- **GIVEN RECORDS**
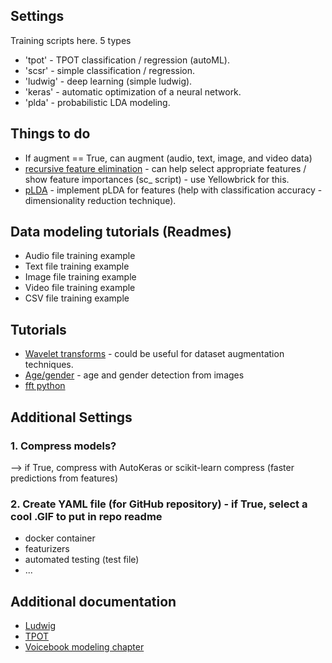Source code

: ## Settings

Training scripts here. 5 types
* 'tpot' - TPOT classification / regression (autoML).
* 'scsr' - simple classification / regression.
* 'ludwig' - deep learning (simple ludwig).
* 'keras' - automatic optimization of a neural network.
* 'plda' - probabilistic LDA modeling.

## Things to do 

* If augment == True, can augment (audio, text, image, and video data)
* [recursive feature elimination]() - can help select appropriate features / show feature importances (sc_ script) - use Yellowbrick for this.
* [pLDA](https://github.com/RaviSoji/plda) - implement pLDA for features (help with classification accuracy - dimensionality reduction technique). 

## Data modeling tutorials (Readmes)
* Audio file training example
* Text file training example 
* Image file training example
* Video file training example 
* CSV file training example

## Tutorials
* [Wavelet transforms](http://ataspinar.com/2018/12/21/a-guide-for-using-the-wavelet-transform-in-machine-learning/) - could be useful for dataset augmentation techniques.
* [Age/gender](https://towardsdatascience.com/predict-age-and-gender-using-convolutional-neural-network-and-opencv-fd90390e3ce6) - age and gender detection from images 
* [fft python](https://stackoverflow.com/questions/23377665/python-scipy-fft-wav-files)

## Additional Settings
### 1. Compress models? 
--> if True, compress with AutoKeras or scikit-learn compress (faster predictions from features) 
### 2. Create YAML file (for GitHub repository) - if True, select a cool .GIF to put in repo readme 
* docker container 
* featurizers
* automated testing (test file) 
* ...

## Additional documentation
* [Ludwig](https://uber.github.io/ludwig/examples/#time-series-forecasting)
* [TPOT](https://epistasislab.github.io/tpot/)
* [Voicebook modeling chapter](https://github.com/jim-schwoebel/voicebook/tree/master/chapter_4_modeling)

- **EXERCISE DESCRIPTION**
Look through the data above and return exactly the lines from the one that contains "dimensionality reduction technique)." to the one that contains "## Tutorials", inclusive, with nothing else.

- **EXERCISE OUTPUT**
* [pLDA](https://github.com/RaviSoji/plda) - implement pLDA for features (help with classification accuracy - dimensionality reduction technique). 

## Data modeling tutorials (Readmes)
* Audio file training example
* Text file training example 
* Image file training example
* Video file training example 
* CSV file training example

## Tutorials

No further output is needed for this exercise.